Se bailan con pasos que se repiten y tienen ritmo. Se hacen con canciones típicas, instrumentos especiales y a veces ¡hasta trajes coloridos! Muchas veces se bailan en grupo: todos juntos, siguiendo una coreografía, como si fueran un solo corazón latiendo.

Las danzas no son solo para mover el cuerpo. Tienen superpoderes:

  • Ayudan a tu memoria: recordar los pasos y seguir el ritmo es como entrenar tu cerebro.

  • Fortalecen tu cuerpo: saltar, girar, zapatear… ¡es como hacer ejercicio sin darte cuenta!

  • Te conectan con tu cultura: bailas lo que tus abuelos bailaban y lo que otros niños en tu país bailan también.

  • Te enseñan a trabajar en equipo: cuando haces coreografías con tus amigos, aprendes a cooperar y a respetar los tiempos de los demás.

Sí, como tú. Hay danzas alegres, suaves, rápidas, misteriosas… y todas tienen algo especial que contar.

Algunas son lentas y elegantes, como el vals.  Otras son rápidas y ruidosas, como el zapateado.
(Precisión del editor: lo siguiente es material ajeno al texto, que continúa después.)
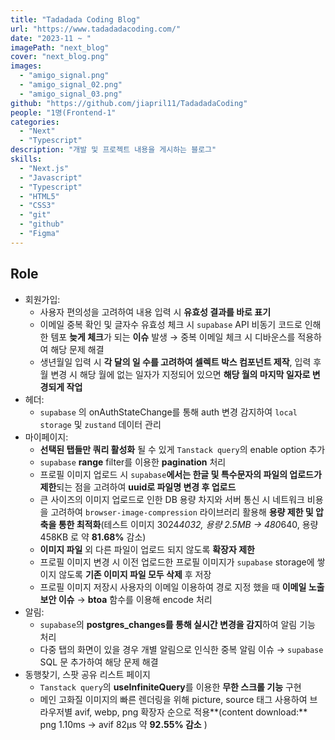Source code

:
 ```yaml
---
title: "Tadadada Coding Blog"
url: "https://www.tadadadacoding.com/"
date: "2023-11 ~ "
imagePath: "next_blog"
cover: "next_blog.png"
images:
  - "amigo_signal.png"
  - "amigo_signal_02.png"
  - "amigo_signal_03.png"
github: "https://github.com/jiapril11/TadadadaCoding"
people: "1명(Frontend-1"
categories:
  - "Next"
  - "Typescript"
description: "개발 및 프로젝트 내용을 게시하는 블로그"
skills:
  - "Next.js"
  - "Javascript"
  - "Typescript"
  - "HTML5"
  - "CSS3"
  - "git"
  - "github"
  - "Figma"
---
```


## Role

- 회원가입:
  - 사용자 편의성을 고려하여 내용 입력 시 **유효성 결과를 바로 표기**
  - 이메일 중복 확인 및 글자수 유효성 체크 시 `supabase` API 비동기 코드로 인해 한 템포 **늦게 체크**가 되는 **이슈** 발생 → 중복 이메일 체크 시 디바운스를 적용하여 해당 문제 해결
  - 생년월일 입력 시 **각 달의 일 수를 고려하여 셀렉트 박스 컴포넌트 제작**, 입력 후 월 변경 시 해당 월에 없는 일자가 지정되어 있으면 **해당 월의 마지막 일자로 변경되게 작업**
- 헤더:
  - `supabase` 의 onAuthStateChange를 통해 auth 변경 감지하여 `local storage` 및 `zustand` 데이터 관리
- 마이페이지:
  - **선택된 탭들만 쿼리 활성화** 될 수 있게 `Tanstack query`의 enable option 추가
  - `supabase` **range** filter를 이용한 **pagination** 처리
  - 프로필 이미지 업로드 시 `supabase`**에서는 한글 및 특수문자의 파일의 업로드가 제한**되는 점을 고려하여 **uuid로 파일명 변경 후 업로드**
  - 큰 사이즈의 이미지 업로드로 인한 DB 용량 차지와 서버 통신 시 네트워크 비용을 고려하여 `browser-image-compression` 라이브러리 활용해 **용량 제한 및 압축을 통한 최적화**(테스트 이미지 3024*4032, 용량 2.5MB → 480*640, 용량 458KB 로 약 **81.68%** 감소)
  - **이미지 파일** 외 다른 파일이 업로드 되지 않도록 **확장자 제한**
  - 프로필 이미지 변경 시 이전 업로드한 프로필 이미지가 `supabase` storage에 쌓이지 않도록 **기존 이미지 파일 모두 삭제** 후 저장
  - 프로필 이미지 저장시 사용자의 이메일 이용하여 경로 지정 했을 때 **이메일 노출 보안 이슈** → **btoa** 함수를 이용해 encode 처리
- 알림:
  - `supabase`의 **postgres_changes를 통해 실시간 변경을 감지**하여 알림 기능 처리
  - 다중 탭의 화면이 있을 경우 개별 알림으로 인식한 중복 알림 이슈 → `supabase` SQL 문 추가하여 해당 문제 해결
- 동행찾기, 스팟 공유 리스트 페이지
  - `Tanstack query`의 **useInfiniteQuery**를 이용한 **무한 스크롤 기능** 구현
  - 메인 고화질 이미지의 빠른 렌더링을 위해 picture, source 태그 사용하여 브라우저별 avif, webp, png 확장자 순으로 적용**(content download:** png 1.10ms → avif 82μs 약 **92.55% 감소** )
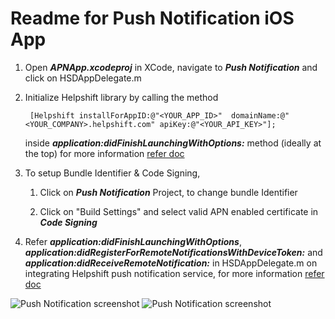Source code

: Readme for Push Notification iOS App
=====================================

1. Open ***APNApp.xcodeproj*** in XCode, navigate to ***Push Notification*** and click on HSDAppDelegate.m

2. Initialize Helpshift library by calling the method
   
   ```
   	[Helpshift installForAppID:@"<YOUR_APP_ID>"  domainName:@"<YOUR_COMPANY>.helpshift.com" apiKey:@"<YOUR_API_KEY>"];
   ```
   inside ***application:didFinishLaunchingWithOptions:*** method (ideally at the top) 
   for more information [refer doc](http://www.helpshift.com/docs/howto/ios/v2.x/#authentication)

3. To setup Bundle Identifier & Code Signing, 
	
	1. Click on ***Push Notification*** Project, to change bundle Identifier

	2. Click on "Build Settings" and select valid APN enabled certificate in ***Code Signing***

4. Refer ***application:didFinishLaunchingWithOptions***, ***application:didRegisterForRemoteNotificationsWithDeviceToken:*** and ***application:didReceiveRemoteNotification:*** in HSDAppDelegate.m on integrating 
   Helpshift push notification service, for more information [refer doc](http://www.helpshift.com/docs/howto/ios/v2.x/#hs-push-notif)


![Push Notification screenshot](/Screenshot.png)		![Push Notification screenshot](/Screenshot2.png)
Y otras son como un juego, con cambios de pareja, palmas y vueltas.

Por ejemplo:

  • En España, hay el flamenco que expresa fuerza y pasión.

  • En América Latina, hay bailes como el carnavalito, la cueca y la samba.

  • En África, los bailes tradicionales son muy rítmicos y con mucha percusión.

  • En Asia, las danzas pueden ser suaves y llenas de gestos con las manos.

Tú puedes ser parte de esta cadena de alegría que une generaciones. Pídele a tus papás, abuelos o maestros que te enseñen un paso típico. O busca en tu colegio si hay actividades de danza. ¡Quizá hasta puedas inventar tu propia coreografía inspirada en una danza tradicional!

Cuando bailas, no solo te mueves… ¡revives fiestas antiguas, conoces personas de otras culturas y haces que tu corazón también se divierta! Así que la próxima vez que escuches una canción con ritmo… no lo pienses: ¡baila!